Cost-based hypothetical reasoning is an important framework for knowledge-based systems because it is theoretically founded and useful for many practical problems. Basically, it tries to find the minimum-cost set of hypotheses that is sufficient for proving a given goal. However, since the inference time of hypothetical reasoning grows exponentially with respect to problem size, slow inference speed often becomes the most crucial problem in practice.
We have developed a new method to efficiently find a near-optimal solution, i.e., a solution whose cost is nearly minimal. This method uses parallel software processors to search for a solution. In order to grasp the search intuitively, we emulate parallel processing on a single processor and develop efficient algorithms. We assume that each variable and each Horn-rule (constraint) is a processor and behaves as follows: a Variable processor sends a message to lower the cost of a solution and a Constraint processor sends a message to satisfy itself.

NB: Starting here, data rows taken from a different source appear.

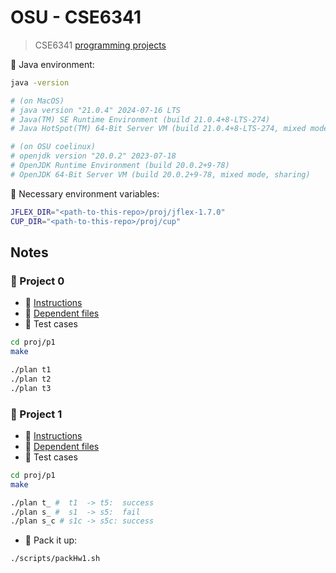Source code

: # OSU - CSE6341

> CSE6341 [programming projects](https://sites.google.com/view/rountev/cse-6341/programming-projects)

📌 Java environment:
```bash
java -version

# (on MacOS)
# java version "21.0.4" 2024-07-16 LTS
# Java(TM) SE Runtime Environment (build 21.0.4+8-LTS-274)
# Java HotSpot(TM) 64-Bit Server VM (build 21.0.4+8-LTS-274, mixed mode, sharing)

# (on OSU coelinux)
# openjdk version "20.0.2" 2023-07-18
# OpenJDK Runtime Environment (build 20.0.2+9-78)
# OpenJDK 64-Bit Server VM (build 20.0.2+9-78, mixed mode, sharing)
```

📌 Necessary environment variables:
```bash
JFLEX_DIR="<path-to-this-repo>/proj/jflex-1.7.0"
CUP_DIR="<path-to-this-repo>/proj/cup"
```

## Notes

### 🚩 Project 0

- 📌 [Instructions](https://drive.google.com/file/d/1UNOdZTYtRG2C8e9sjWE1feOObPvSuTBU/view?usp=sharing)
- 📌 [Dependent files](https://drive.google.com/drive/folders/1Cqnf5uVXdf0XAzXjrXIoilNs31VMRPrB?usp=sharing)
- 📌 Test cases
```bash
cd proj/p1
make

./plan t1
./plan t2
./plan t3
```

### 🚩 Project 1

- 📌 [Instructions](https://drive.google.com/file/d/1WVeXnehwmU_DTfx1pdg_64emQX6lP3A5/view?usp=sharing)
- 📌 [Dependent files](https://drive.google.com/drive/folders/1Cqnf5uVXdf0XAzXjrXIoilNs31VMRPrB?usp=sharing)
- 📌 Test cases
```bash
cd proj/p1
make

./plan t_ #  t1  -> t5:  success
./plan s_ #  s1  -> s5:  fail
./plan s_c # s1c -> s5c: success
```

- 📌 Pack it up:
```bash
./scripts/packHw1.sh
```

Our approach is realized mathematically by the augmented Lagrangian method, an efficient parallel computation method. A Variable processor has a (prime) variable which takes the value [0,1]. A Constraint processor has also a (dual) variable which represents how strongly the constraint should be considered. The messages and updating procedures are defined by mathematical formulae.
This approach has two major advantages. First, we can generalize related methods such as our earlier SL method1, the breakout method or Gu’s nonlinear optimization method for SAT problems. They are all variants of our approach, obtained by modifying a part of the message to be sent.
Second, we can design new algorithms superior to previous algorithms such as SL method. We currently experiment with seven different algorithms of the parallel processor model, and find two algorithms are prominent as to inference time and solution cost. One algorithm is similar to the breakout method except that it considers the cost of the solution. The other is an entirely new algorithm, which adds one new processor to a problematic Horn-rule if search gets stuck in a local minimum. Using this algorithm, we can obtain solutions whose cost on average is lower than that of any other algorithm compared in our experiment.